This is my first post, so sorry if get things wrong/go on too long. Just wondered what ways MNers have come up with for getting through those days when you're so tired the ground seems to be going up and down...

I have two DSs who were terrible sleepers, though now much better (aged 7 and 9), and a 16 week old DD, who is following in her brothers' up-all-night footsteps. I had PND with DSs (hence the big age gap), and although I'm feeling OK, I'm sooo tired. I'm not trying to 'fix' her sleeping - with my DSs I found that it made me feel even more desperate when nothing I did made any difference - and I know things will get better as she gets older.

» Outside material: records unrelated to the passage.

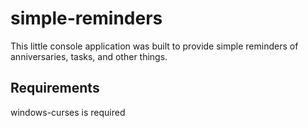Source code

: # simple-reminders

This little console application was built to provide simple reminders of
anniversaries, tasks, and other things.

## Requirements

windows-curses is required
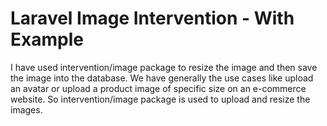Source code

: # Laravel Image Intervention - With Example
I have used intervention/image package to resize the image and then save the image into the database. We have generally the use cases like upload an avatar or upload a product image of specific size on an e-commerce website. So intervention/image package is used to upload and resize the images.
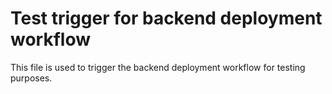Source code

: # Test trigger for backend deployment workflow

This file is used to trigger the backend deployment workflow for testing purposes.
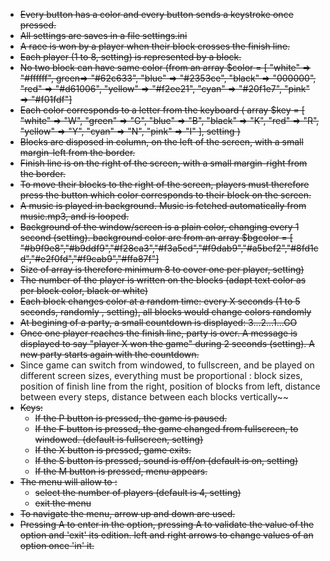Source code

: - ~~Every button has a color and every button sends a keystroke once pressed.~~
- ~~All settings are saves in a file settings.ini~~
- ~~A race is won by a player when their block crosses the finish line.~~
- ~~Each player (1 to 8, setting) is represented by a block.~~
- ~~No two block can have same color (from an array $color = [ "white" => "#ffffff", green=> "#62c633", "blue" => "#2353ce", "black" => "000000", "red" => "#d61006", "yellow" => "#f2ee21", "cyan" => "#20f1e7", "pink" => "#f01fdf"]~~
- ~~Each color corresponds to a letter from the keyboard ( array $key = [ "white" => "W", "green" => "G", "blue" => "B", "black" => "K", "red" => "R", "yellow" => "Y", "cyan" => "N", "pink" => "I" ], setting )~~
- ~~Blocks are disposed in column, on the left of the screen, with a small margin-left from the border.~~
- ~~Finish line is on the right of the screen, with a small margin-right from the border.~~
- ~~To move their blocks to the right of the screen, players must therefore press the button which color corresponds to their block on the screen.~~
- ~~A music is played in background. Music is fetched automatically from music.mp3, and is looped.~~
- ~~Background of the window/screen is a plain color, changing every 1 second (setting). background color are from an array $bgcolor = [ "#b9f9e8","#b9ddf9","#f28ca3","#f3a5cd","#f9dab9","#a5bef2","#8fd1cd","#e2f0fd","#f9cab9","#ffa87f"]~~
- ~~Size of array is therefore minimum 8 to cover one per player, setting)~~
- ~~The number of the player is written on the blocks (adapt text color as per block color, black or white)~~
- ~~Each block changes color at a random time: every X seconds (1 to 5 seconds, randomly , setting), all blocks would change colors randomly~~
- ~~At begining of a party, a small countdown is displayed: 3...2...1...GO~~
- ~~Once one player reaches the finish line, party is over. A message is displayed to say "player X won the game" during 2 seconds (setting). A new party starts again with the countdown.~~
- Since game can switch from windowed, to fullscreen, and be played on different screen sizes, everything must be proportional : block sizes, position of finish line from the right, position of blocks from left, distance between every steps, distance between each blocks vertically~~
- ~~Keys:~~
    * ~~If the P button is pressed, the game is paused.~~
    * ~~If the F button is pressed, the game changed from fullscreen, to windowed. (default is fullscreen, setting)~~
    * ~~If the X button is pressed, game exits.~~
    * ~~If the S button is pressed, sound is off/on (default is on, setting)~~
    * ~~If the M button is pressed, menu appears.~~
- ~~The menu will allow to :~~
    * ~~select the number of players (default is 4, setting)~~
    * ~~exit the menu~~
- ~~To navigate the menu, arrow up and down are used.~~
- ~~Pressing A to enter in the option, pressing A to validate the value of the option and 'exit' its edition. left and right arrows to change values of an option once 'in' it.~~



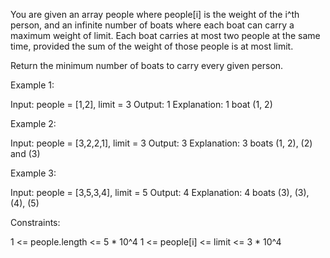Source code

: You are given an array people where people[i] is the weight of the i^th
person, and an infinite number of boats where each boat can carry a maximum
weight of limit. Each boat carries at most two people at the same time,
provided the sum of the weight of those people is at most limit.

Return the minimum number of boats to carry every given person.


Example 1:


Input: people = [1,2], limit = 3
Output: 1
Explanation: 1 boat (1, 2)


Example 2:


Input: people = [3,2,2,1], limit = 3
Output: 3
Explanation: 3 boats (1, 2), (2) and (3)


Example 3:


Input: people = [3,5,3,4], limit = 5
Output: 4
Explanation: 4 boats (3), (3), (4), (5)



Constraints:


1 <= people.length <= 5 * 10^4
1 <= people[i] <= limit <= 3 * 10^4




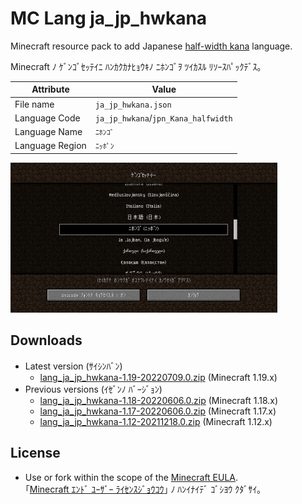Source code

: # MC Lang ja_jp_hwkana

Minecraft resource pack to add Japanese [half-width kana](https://en.wikipedia.org/wiki/Half-width_kana "Half-width kana - Wikipedia") language.

Minecraft ﾉ ｹﾞﾝｺﾞｾｯﾃｲﾆ ﾊﾝｶｸｶﾅﾋｮｳｷﾉ ﾆﾎﾝｺﾞｦ ﾂｲｶｽﾙ ﾘｿｰｽﾊﾟｯｸﾃﾞｽ｡

| Attribute | Value |
| --- | --- |
| File name | `ja_jp_hwkana.json` |
| Language Code | `ja_jp_hwkana`/`jpn_Kana_halfwidth` |
| Language Name | `ﾆﾎﾝｺﾞ` |
| Language Region | `ﾆｯﾎﾟﾝ` |

[<img src="docs/media/language_screen_1.17.png" title="Added language on the language screen" width="427" height="240">](docs/media/language_screen_1.17.png)

## Downloads

- Latest version (ｻｲｼﾝﾊﾞﾝ)
  - [lang_ja_jp_hwkana-1.19-20220709.0.zip](https://github.com/Iunius118/MCLangJaJpHWKana/releases/download/1.19-20220709.0/lang_ja_jp_hwkana-1.19-20220709.0.zip) (Minecraft 1.19.x)
- Previous versions (ｲｾﾞﾝﾉ ﾊﾞｰｼﾞｮﾝ)
  - [lang_ja_jp_hwkana-1.18-20220606.0.zip](https://github.com/Iunius118/MCLangJaJpHWKana/releases/download/1.19-20220606.0/lang_ja_jp_hwkana-1.18-20220606.0.zip) (Minecraft 1.18.x)
  - [lang_ja_jp_hwkana-1.17-20220606.0.zip](https://github.com/Iunius118/MCLangJaJpHWKana/releases/download/1.19-20220606.0/lang_ja_jp_hwkana-1.17-20220606.0.zip) (Minecraft 1.17.x)
  - [lang_ja_jp_hwkana-1.12-20211218.0.zip](https://github.com/Iunius118/MCLangJaJpHWKana/releases/download/1.18-20211218.0/lang_ja_jp_hwkana-1.12-20211218.0.zip) (Minecraft 1.12.x)

## License

- Use or fork within the scope of the [Minecraft EULA](https://account.mojang.com/documents/minecraft_eula).  
｢[Minecraft ｴﾝﾄﾞ ﾕｰｻﾞｰ ﾗｲｾﾝｽｼﾞｮｳｺｳ](https://account.mojang.com/documents/minecraft_eula)｣ ﾉ ﾊﾝｲﾅｲﾃﾞ ｺﾞｼﾖｳ ｸﾀﾞｻｲ｡
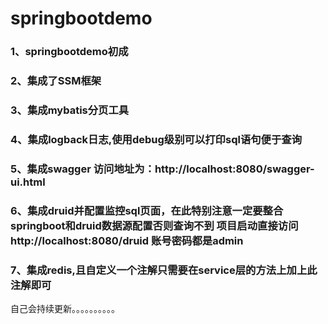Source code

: # springbootdemo
### 1、springbootdemo初成  
### 2、集成了SSM框架  
### 3、集成mybatis分页工具
### 4、集成logback日志,使用debug级别可以打印sql语句便于查询
### 5、集成swagger  访问地址为：http://localhost:8080/swagger-ui.html
### 6、集成druid并配置监控sql页面，在此特别注意一定要整合springboot和druid数据源配置否则查询不到  项目启动直接访问 http://localhost:8080/druid 账号密码都是admin
### 7、集成redis,且自定义一个注解只需要在service层的方法上加上此注解即可
自己会持续更新。。。。。。。。。。

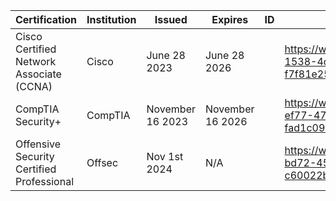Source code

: 
| Certification                             | Institution | Issued           | Expires          | ID  | Link                                                                                 |
| ----------------------------------------- | ----------- | ---------------- | ---------------- | --- | ------------------------------------------------------------------------------------ |
| Cisco Certified Network Associate (CCNA)  | Cisco       | June 28 2023     | June 28 2026     |     | https://www.credly.com/badges/4789bc06-1538-4d88-adbc-f7f81e2515bb/linked_in_profile |
| CompTIA Security+                         | CompTIA     | November 16 2023 | November 16 2026 |     | https://www.credly.com/badges/c184f600-ef77-4713-b0e7-fad1c096531f/linked_in_profile |
| Offensive Security Certified Professional | Offsec      | Nov 1st 2024     | N/A              |     | https://www.credential.net/7276bcb1-bd72-4509-9c9d-c60022b88785#acc.arilnAkN         |

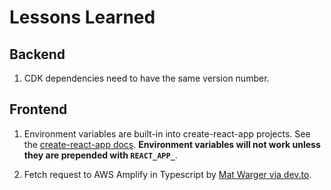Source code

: # Lessons Learned

## Backend

1. CDK dependencies need to have the same version number.

## Frontend

1. Environment variables are built-in into create-react-app projects. See the [create-react-app docs](https://create-react-app.dev/docs/adding-custom-environment-variables/#adding-development-environment-variables-in-env). **Environment variables will not work unless they are prepended with `REACT_APP_`**.

2. Fetch request to AWS Amplify in Typescript by [Mat Warger via dev.to](https://dev.to/mwarger/aws-amplify-graphql-queries-with-typescript-and-hooks-1e2).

So... I just need to get through a few more months (years?!) of sleep deprivation, and would be really grateful for any ideas. I try to get outside for a bit every day, but other than that my main coping strategy is eating whole packets of biscuits and letting DSs go on the PS3 for way too long, neither of which make me feel very good about myself! Any thoughts? Thank you.

BollyGood Mon 28-Jan-13 16:37:30

Oh I feel for you, am absolutely shattered too!!! Dd3 is 9.5 months and showing no sign of wanting to sleep through the night or even anywhere close to it. Our first two were fantastic sleepers. I don't really have any great advice apart from walking but you seem to go out anyway. As I do not drive I have to haul myself out for the school run, a 20 minute walk each way, twice a day and I think it's this ironically which has kept me going. I have got fitter than ever before, obviously not through choice! And have been drinking a fair but of water too. Lets hope we get some sleep soon OP!

BlueChampagne Mon 28-Jan-13 16:47:30

Tea, coffee, fresh air, exercise, company, and stuff to do!

WearyWalker Mon 28-Jan-13 16:54:53

Thank you BollyGood! I agree that having to do the school run helps - otherwise I would spend whole days staggering round house in dressing gown I think. I just read an older thread on sleep deprivation tips and someone suggested having really nice breakfast cereal to give yourself a treat in the morning - I like that! Although I should probably share it with my poor DSs, who are having to put up with a permanently wild-eyed shouty mother... Good luck for tonight!

cupcake78 Mon 28-Jan-13 16:56:04

You have my absolute sympathy! Ds was a nightmare. Up 4 times a night and then for good from 5am. It was murder. It gets easier as the weather gets warmer and lighter.

Get fresh air, nap when you can, early nights and make life as easy as possible with every shortcut there is!

This too shall pass wink.

I may need to be reminded of all this when my next dc comes in June. I'm praying it sleeps.

WearyWalker Mon 28-Jan-13 17:02:41

Yes, yes to all of those too, Blue Champagne. We ran out of tea bags the other morning and I genuinely nearly cried. I just remembered my mum told me she used to look out of the window in the middle of the night when she was up with me or my brother, and feel better just seeing other people's lights on and cars going past - made her feel a bit less alone. Unfortunately this only works if you live in a city/town, I suppose - and I live in the middle of nowhere!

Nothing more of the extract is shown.